EXERCISE PROMPT:
Look through the data below and extract, unchanged, the lines from the one that contains "1. **Improve Furniture" to the one that contains "3. **Expand Best-Selling", both included.

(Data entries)
──────────────────────────────

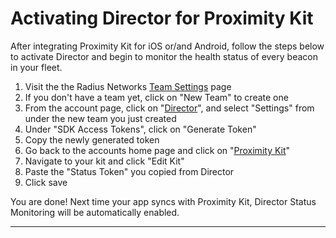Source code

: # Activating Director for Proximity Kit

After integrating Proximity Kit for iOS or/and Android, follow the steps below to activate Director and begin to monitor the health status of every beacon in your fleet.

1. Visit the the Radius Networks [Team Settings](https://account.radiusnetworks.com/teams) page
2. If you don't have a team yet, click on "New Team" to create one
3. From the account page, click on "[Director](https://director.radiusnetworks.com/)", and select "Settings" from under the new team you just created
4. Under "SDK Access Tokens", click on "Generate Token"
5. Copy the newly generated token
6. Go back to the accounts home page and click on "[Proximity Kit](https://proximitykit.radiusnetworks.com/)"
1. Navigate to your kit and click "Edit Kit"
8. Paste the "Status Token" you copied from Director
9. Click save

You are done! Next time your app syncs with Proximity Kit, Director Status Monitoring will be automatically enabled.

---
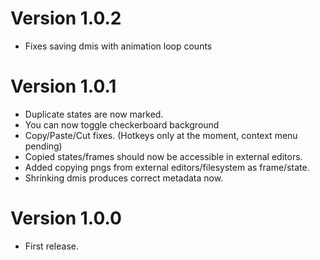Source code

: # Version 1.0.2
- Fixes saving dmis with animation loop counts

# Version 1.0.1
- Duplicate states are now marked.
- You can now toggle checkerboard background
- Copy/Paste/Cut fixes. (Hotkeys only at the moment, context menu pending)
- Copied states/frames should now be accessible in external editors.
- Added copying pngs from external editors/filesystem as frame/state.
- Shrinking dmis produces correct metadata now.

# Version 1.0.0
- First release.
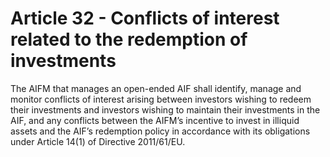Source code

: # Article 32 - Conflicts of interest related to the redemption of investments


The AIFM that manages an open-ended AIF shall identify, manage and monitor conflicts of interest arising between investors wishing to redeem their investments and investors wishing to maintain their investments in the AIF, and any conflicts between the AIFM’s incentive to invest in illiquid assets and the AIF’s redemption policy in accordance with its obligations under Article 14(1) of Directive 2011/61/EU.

──────────────────────────────

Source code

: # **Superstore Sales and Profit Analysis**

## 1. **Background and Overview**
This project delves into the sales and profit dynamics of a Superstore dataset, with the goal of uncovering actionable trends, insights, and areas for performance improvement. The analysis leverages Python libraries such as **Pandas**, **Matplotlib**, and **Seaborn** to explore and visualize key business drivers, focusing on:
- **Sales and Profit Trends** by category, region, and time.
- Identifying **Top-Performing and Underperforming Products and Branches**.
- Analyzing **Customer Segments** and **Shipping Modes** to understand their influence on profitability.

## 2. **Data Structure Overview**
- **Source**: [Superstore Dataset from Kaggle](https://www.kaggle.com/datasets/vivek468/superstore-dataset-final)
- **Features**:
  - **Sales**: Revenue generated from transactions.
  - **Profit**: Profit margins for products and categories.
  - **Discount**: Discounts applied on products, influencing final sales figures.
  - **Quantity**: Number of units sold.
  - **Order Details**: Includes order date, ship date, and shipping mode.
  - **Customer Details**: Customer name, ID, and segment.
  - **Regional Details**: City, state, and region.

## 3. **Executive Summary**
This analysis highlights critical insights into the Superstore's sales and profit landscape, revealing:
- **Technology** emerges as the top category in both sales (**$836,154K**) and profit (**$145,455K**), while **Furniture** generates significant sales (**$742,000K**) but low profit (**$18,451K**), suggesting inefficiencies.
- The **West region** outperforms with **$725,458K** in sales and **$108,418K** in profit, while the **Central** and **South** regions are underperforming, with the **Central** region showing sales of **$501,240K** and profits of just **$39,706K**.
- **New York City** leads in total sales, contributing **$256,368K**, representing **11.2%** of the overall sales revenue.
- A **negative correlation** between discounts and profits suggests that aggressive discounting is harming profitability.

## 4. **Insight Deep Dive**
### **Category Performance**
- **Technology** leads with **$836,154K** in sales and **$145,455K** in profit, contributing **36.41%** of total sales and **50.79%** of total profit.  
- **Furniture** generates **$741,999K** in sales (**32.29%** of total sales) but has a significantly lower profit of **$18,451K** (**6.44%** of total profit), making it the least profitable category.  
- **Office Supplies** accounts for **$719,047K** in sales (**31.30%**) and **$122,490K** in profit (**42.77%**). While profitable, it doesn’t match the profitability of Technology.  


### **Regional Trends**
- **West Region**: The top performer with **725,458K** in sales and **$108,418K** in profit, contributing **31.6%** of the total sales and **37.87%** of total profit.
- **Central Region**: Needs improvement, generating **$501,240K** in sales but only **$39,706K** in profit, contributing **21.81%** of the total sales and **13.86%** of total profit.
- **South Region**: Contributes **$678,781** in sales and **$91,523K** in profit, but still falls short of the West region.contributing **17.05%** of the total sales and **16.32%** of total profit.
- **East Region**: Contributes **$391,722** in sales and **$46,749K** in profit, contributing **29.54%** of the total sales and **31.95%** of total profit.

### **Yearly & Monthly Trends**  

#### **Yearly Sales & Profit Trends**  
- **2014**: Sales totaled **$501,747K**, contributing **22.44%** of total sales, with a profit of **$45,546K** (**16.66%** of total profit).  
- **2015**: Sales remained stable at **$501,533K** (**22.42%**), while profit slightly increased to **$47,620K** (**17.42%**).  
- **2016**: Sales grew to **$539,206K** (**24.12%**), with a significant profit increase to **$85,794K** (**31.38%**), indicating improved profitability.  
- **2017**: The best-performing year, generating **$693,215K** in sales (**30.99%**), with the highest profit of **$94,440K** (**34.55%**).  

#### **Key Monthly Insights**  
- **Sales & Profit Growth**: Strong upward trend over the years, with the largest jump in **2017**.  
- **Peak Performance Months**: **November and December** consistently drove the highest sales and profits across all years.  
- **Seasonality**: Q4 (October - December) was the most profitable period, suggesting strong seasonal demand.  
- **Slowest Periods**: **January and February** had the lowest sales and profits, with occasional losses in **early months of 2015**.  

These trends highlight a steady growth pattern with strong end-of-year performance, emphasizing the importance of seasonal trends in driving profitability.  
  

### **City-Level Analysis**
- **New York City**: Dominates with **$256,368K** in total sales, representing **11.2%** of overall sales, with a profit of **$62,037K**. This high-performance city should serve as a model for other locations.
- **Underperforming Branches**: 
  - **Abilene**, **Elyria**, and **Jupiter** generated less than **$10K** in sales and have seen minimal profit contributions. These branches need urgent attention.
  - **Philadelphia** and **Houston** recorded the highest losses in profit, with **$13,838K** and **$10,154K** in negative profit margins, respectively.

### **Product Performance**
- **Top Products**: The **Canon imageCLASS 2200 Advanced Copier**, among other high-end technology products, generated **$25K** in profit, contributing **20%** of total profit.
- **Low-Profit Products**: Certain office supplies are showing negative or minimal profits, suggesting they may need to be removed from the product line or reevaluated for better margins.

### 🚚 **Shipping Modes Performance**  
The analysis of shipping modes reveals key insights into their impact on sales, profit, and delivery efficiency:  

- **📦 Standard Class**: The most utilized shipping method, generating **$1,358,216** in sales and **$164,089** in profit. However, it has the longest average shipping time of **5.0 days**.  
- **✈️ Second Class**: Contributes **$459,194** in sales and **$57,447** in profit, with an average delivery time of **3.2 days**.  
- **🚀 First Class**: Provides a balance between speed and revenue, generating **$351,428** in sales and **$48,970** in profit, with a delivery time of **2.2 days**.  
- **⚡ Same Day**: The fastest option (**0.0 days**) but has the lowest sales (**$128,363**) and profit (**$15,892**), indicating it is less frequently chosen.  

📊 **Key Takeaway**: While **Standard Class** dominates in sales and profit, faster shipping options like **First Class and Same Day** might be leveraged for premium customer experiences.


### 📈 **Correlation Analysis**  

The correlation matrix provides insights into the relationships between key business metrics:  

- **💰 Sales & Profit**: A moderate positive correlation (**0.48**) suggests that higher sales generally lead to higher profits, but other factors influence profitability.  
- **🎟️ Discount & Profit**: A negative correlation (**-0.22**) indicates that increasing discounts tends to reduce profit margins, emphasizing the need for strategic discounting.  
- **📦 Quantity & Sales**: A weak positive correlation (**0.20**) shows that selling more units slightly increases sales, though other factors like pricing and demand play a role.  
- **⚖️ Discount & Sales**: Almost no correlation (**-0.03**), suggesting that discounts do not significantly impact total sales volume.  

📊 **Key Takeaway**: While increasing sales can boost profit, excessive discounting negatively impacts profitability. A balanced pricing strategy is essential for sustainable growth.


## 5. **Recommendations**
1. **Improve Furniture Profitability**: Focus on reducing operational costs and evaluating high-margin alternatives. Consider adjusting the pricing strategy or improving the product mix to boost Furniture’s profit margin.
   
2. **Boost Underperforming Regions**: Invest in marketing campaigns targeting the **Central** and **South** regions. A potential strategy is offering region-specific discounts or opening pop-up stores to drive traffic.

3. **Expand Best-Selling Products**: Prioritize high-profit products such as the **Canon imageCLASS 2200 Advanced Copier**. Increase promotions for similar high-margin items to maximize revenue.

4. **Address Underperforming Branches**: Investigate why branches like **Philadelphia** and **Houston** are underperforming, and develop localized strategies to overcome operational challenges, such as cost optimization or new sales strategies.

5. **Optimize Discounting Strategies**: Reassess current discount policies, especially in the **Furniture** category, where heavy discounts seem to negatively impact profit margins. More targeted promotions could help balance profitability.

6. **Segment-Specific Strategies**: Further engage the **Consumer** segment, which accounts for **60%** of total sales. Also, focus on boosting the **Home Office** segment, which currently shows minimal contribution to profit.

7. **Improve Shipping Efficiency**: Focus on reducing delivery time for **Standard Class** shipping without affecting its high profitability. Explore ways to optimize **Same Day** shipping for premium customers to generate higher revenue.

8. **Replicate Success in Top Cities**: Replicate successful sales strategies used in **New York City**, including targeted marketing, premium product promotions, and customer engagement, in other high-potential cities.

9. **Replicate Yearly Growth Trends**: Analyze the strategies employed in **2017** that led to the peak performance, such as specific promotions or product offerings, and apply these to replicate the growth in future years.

──────────────────────────────

ANSWER SECTION:
1. **Improve Furniture Profitability**: Focus on reducing operational costs and evaluating high-margin alternatives. Consider adjusting the pricing strategy or improving the product mix to boost Furniture’s profit margin.
   
2. **Boost Underperforming Regions**: Invest in marketing campaigns targeting the **Central** and **South** regions. A potential strategy is offering region-specific discounts or opening pop-up stores to drive traffic.

3. **Expand Best-Selling Products**: Prioritize high-profit products such as the **Canon imageCLASS 2200 Advanced Copier**. Increase promotions for similar high-margin items to maximize revenue.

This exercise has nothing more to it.